(DATA LISTING)

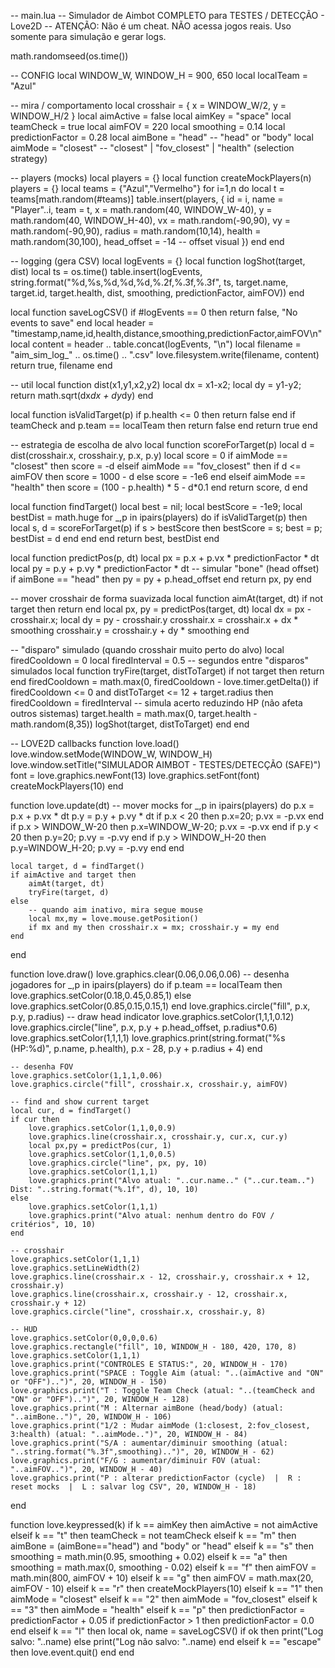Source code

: -- main.lua
-- Simulador de Aimbot COMPLETO para TESTES / DETECÇÃO - Love2D
-- ATENÇÃO: Não é um cheat. NÃO acessa jogos reais. Uso somente para simulação e gerar logs.

math.randomseed(os.time())

-- CONFIG
local WINDOW_W, WINDOW_H = 900, 650
local localTeam = "Azul"

-- mira / comportamento
local crosshair = { x = WINDOW_W/2, y = WINDOW_H/2 }
local aimActive = false
local aimKey = "space"
local teamCheck = true
local aimFOV = 220
local smoothing = 0.14
local predictionFactor = 0.28
local aimBone = "head" -- "head" or "body"
local aimMode = "closest" -- "closest" | "fov_closest" | "health" (selection strategy)

-- players (mocks)
local players = {}
local function createMockPlayers(n)
    players = {}
    local teams = {"Azul","Vermelho"}
    for i=1,n do
        local t = teams[math.random(#teams)]
        table.insert(players, {
            id = i,
            name = "Player"..i,
            team = t,
            x = math.random(40, WINDOW_W-40),
            y = math.random(40, WINDOW_H-40),
            vx = math.random(-90,90),
            vy = math.random(-90,90),
            radius = math.random(10,14),
            health = math.random(30,100),
            head_offset = -14 -- offset visual
        })
    end
end

-- logging (gera CSV)
local logEvents = {}
local function logShot(target, dist)
    local ts = os.time()
    table.insert(logEvents, string.format("%d,%s,%d,%d,%d,%.2f,%.3f,%.3f",
        ts, target.name, target.id, target.health, dist, smoothing, predictionFactor, aimFOV))
end

local function saveLogCSV()
    if #logEvents == 0 then return false, "No events to save" end
    local header = "timestamp,name,id,health,distance,smoothing,predictionFactor,aimFOV\n"
    local content = header .. table.concat(logEvents, "\n")
    local filename = "aim_sim_log_" .. os.time() .. ".csv"
    love.filesystem.write(filename, content)
    return true, filename
end

-- util
local function dist(x1,y1,x2,y2)
    local dx = x1-x2; local dy = y1-y2; return math.sqrt(dx*dx + dy*dy)
end

local function isValidTarget(p)
    if p.health <= 0 then return false end
    if teamCheck and p.team == localTeam then return false end
    return true
end

-- estrategia de escolha de alvo
local function scoreForTarget(p)
    local d = dist(crosshair.x, crosshair.y, p.x, p.y)
    local score = 0
    if aimMode == "closest" then
        score = -d
    elseif aimMode == "fov_closest" then
        if d <= aimFOV then score = 1000 - d else score = -1e6 end
    elseif aimMode == "health" then
        score = (100 - p.health) * 5 - d*0.1
    end
    return score, d
end

local function findTarget()
    local best = nil; local bestScore = -1e9; local bestDist = math.huge
    for _,p in ipairs(players) do
        if isValidTarget(p) then
            local s, d = scoreForTarget(p)
            if s > bestScore then bestScore = s; best = p; bestDist = d end
        end
    end
    return best, bestDist
end

local function predictPos(p, dt)
    local px = p.x + p.vx * predictionFactor * dt
    local py = p.y + p.vy * predictionFactor * dt
    -- simular "bone" (head offset)
    if aimBone == "head" then py = py + p.head_offset end
    return px, py
end

-- mover crosshair de forma suavizada
local function aimAt(target, dt)
    if not target then return end
    local px, py = predictPos(target, dt)
    local dx = px - crosshair.x; local dy = py - crosshair.y
    crosshair.x = crosshair.x + dx * smoothing
    crosshair.y = crosshair.y + dy * smoothing
end

-- "disparo" simulado (quando crosshair muito perto do alvo)
local firedCooldown = 0
local firedInterval = 0.5 -- segundos entre "disparos" simulados
local function tryFire(target, distToTarget)
    if not target then return end
    firedCooldown = math.max(0, firedCooldown - love.timer.getDelta())
    if firedCooldown <= 0 and distToTarget <= 12 + target.radius then
        firedCooldown = firedInterval
        -- simula acerto reduzindo HP (não afeta outros sistemas)
        target.health = math.max(0, target.health - math.random(8,35))
        logShot(target, distToTarget)
    end
end

-- LOVE2D callbacks
function love.load()
    love.window.setMode(WINDOW_W, WINDOW_H)
    love.window.setTitle("SIMULADOR AIMBOT - TESTES/DETECÇÃO (SAFE)")
    font = love.graphics.newFont(13)
    love.graphics.setFont(font)
    createMockPlayers(10)
end

function love.update(dt)
    -- mover mocks
    for _,p in ipairs(players) do
        p.x = p.x + p.vx * dt
        p.y = p.y + p.vy * dt
        if p.x < 20 then p.x=20; p.vx = -p.vx end
        if p.x > WINDOW_W-20 then p.x=WINDOW_W-20; p.vx = -p.vx end
        if p.y < 20 then p.y=20; p.vy = -p.vy end
        if p.y > WINDOW_H-20 then p.y=WINDOW_H-20; p.vy = -p.vy end
    end

    local target, d = findTarget()
    if aimActive and target then
        aimAt(target, dt)
        tryFire(target, d)
    else
        -- quando aim inativo, mira segue mouse
        local mx,my = love.mouse.getPosition()
        if mx and my then crosshair.x = mx; crosshair.y = my end
    end
end

function love.draw()
    love.graphics.clear(0.06,0.06,0.06)
    -- desenha jogadores
    for _,p in ipairs(players) do
        if p.team == localTeam then
            love.graphics.setColor(0.18,0.45,0.85,1)
        else
            love.graphics.setColor(0.85,0.15,0.15,1)
        end
        love.graphics.circle("fill", p.x, p.y, p.radius)
        -- draw head indicator
        love.graphics.setColor(1,1,1,0.12)
        love.graphics.circle("line", p.x, p.y + p.head_offset, p.radius*0.6)
        love.graphics.setColor(1,1,1,1)
        love.graphics.print(string.format("%s (HP:%d)", p.name, p.health), p.x - 28, p.y + p.radius + 4)
    end

    -- desenha FOV
    love.graphics.setColor(1,1,1,0.06)
    love.graphics.circle("fill", crosshair.x, crosshair.y, aimFOV)

    -- find and show current target
    local cur, d = findTarget()
    if cur then
        love.graphics.setColor(1,1,0,0.9)
        love.graphics.line(crosshair.x, crosshair.y, cur.x, cur.y)
        local px,py = predictPos(cur, 1)
        love.graphics.setColor(1,1,0,0.5)
        love.graphics.circle("line", px, py, 10)
        love.graphics.setColor(1,1,1)
        love.graphics.print("Alvo atual: "..cur.name.." ("..cur.team..")  Dist: "..string.format("%.1f", d), 10, 10)
    else
        love.graphics.setColor(1,1,1)
        love.graphics.print("Alvo atual: nenhum dentro do FOV / critérios", 10, 10)
    end

    -- crosshair
    love.graphics.setColor(1,1,1)
    love.graphics.setLineWidth(2)
    love.graphics.line(crosshair.x - 12, crosshair.y, crosshair.x + 12, crosshair.y)
    love.graphics.line(crosshair.x, crosshair.y - 12, crosshair.x, crosshair.y + 12)
    love.graphics.circle("line", crosshair.x, crosshair.y, 8)

    -- HUD
    love.graphics.setColor(0,0,0,0.6)
    love.graphics.rectangle("fill", 10, WINDOW_H - 180, 420, 170, 8)
    love.graphics.setColor(1,1,1)
    love.graphics.print("CONTROLES E STATUS:", 20, WINDOW_H - 170)
    love.graphics.print("SPACE : Toggle Aim (atual: "..(aimActive and "ON" or "OFF")..")", 20, WINDOW_H - 150)
    love.graphics.print("T : Toggle Team Check (atual: "..(teamCheck and "ON" or "OFF")..")", 20, WINDOW_H - 128)
    love.graphics.print("M : Alternar aimBone (head/body) (atual: "..aimBone..")", 20, WINDOW_H - 106)
    love.graphics.print("1/2 : Mudar aimMode (1:closest, 2:fov_closest, 3:health) (atual: "..aimMode..")", 20, WINDOW_H - 84)
    love.graphics.print("S/A : aumentar/diminuir smoothing (atual: "..string.format("%.3f",smoothing)..")", 20, WINDOW_H - 62)
    love.graphics.print("F/G : aumentar/diminuir FOV (atual: "..aimFOV..")", 20, WINDOW_H - 40)
    love.graphics.print("P : alterar predictionFactor (cycle)  |  R : reset mocks  |  L : salvar log CSV", 20, WINDOW_H - 18)
end

function love.keypressed(k)
    if k == aimKey then aimActive = not aimActive
    elseif k == "t" then teamCheck = not teamCheck
    elseif k == "m" then aimBone = (aimBone=="head") and "body" or "head"
    elseif k == "s" then smoothing = math.min(0.95, smoothing + 0.02)
    elseif k == "a" then smoothing = math.max(0, smoothing - 0.02)
    elseif k == "f" then aimFOV = math.min(800, aimFOV + 10)
    elseif k == "g" then aimFOV = math.max(20, aimFOV - 10)
    elseif k == "r" then createMockPlayers(10)
    elseif k == "1" then aimMode = "closest"
    elseif k == "2" then aimMode = "fov_closest"
    elseif k == "3" then aimMode = "health"
    elseif k == "p" then
        predictionFactor = predictionFactor + 0.05
        if predictionFactor > 1 then predictionFactor = 0.0 end
    elseif k == "l" then
        local ok, name = saveLogCSV()
        if ok then print("Log salvo: "..name) else print("Log não salvo: "..name) end
    elseif k == "escape" then love.event.quit()
    end
end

(End DATA LISTING)

# TO DO
Every line from the top of the records above to the line with "-- mira / comportamento", inclusive, should be duplicated exactly, minus the pictures.

# EXERCISE RESPONSE
Source code

: -- main.lua
-- Simulador de Aimbot COMPLETO para TESTES / DETECÇÃO - Love2D
-- ATENÇÃO: Não é um cheat. NÃO acessa jogos reais. Uso somente para simulação e gerar logs.

math.randomseed(os.time())

-- CONFIG
local WINDOW_W, WINDOW_H = 900, 650
local localTeam = "Azul"

-- mira / comportamento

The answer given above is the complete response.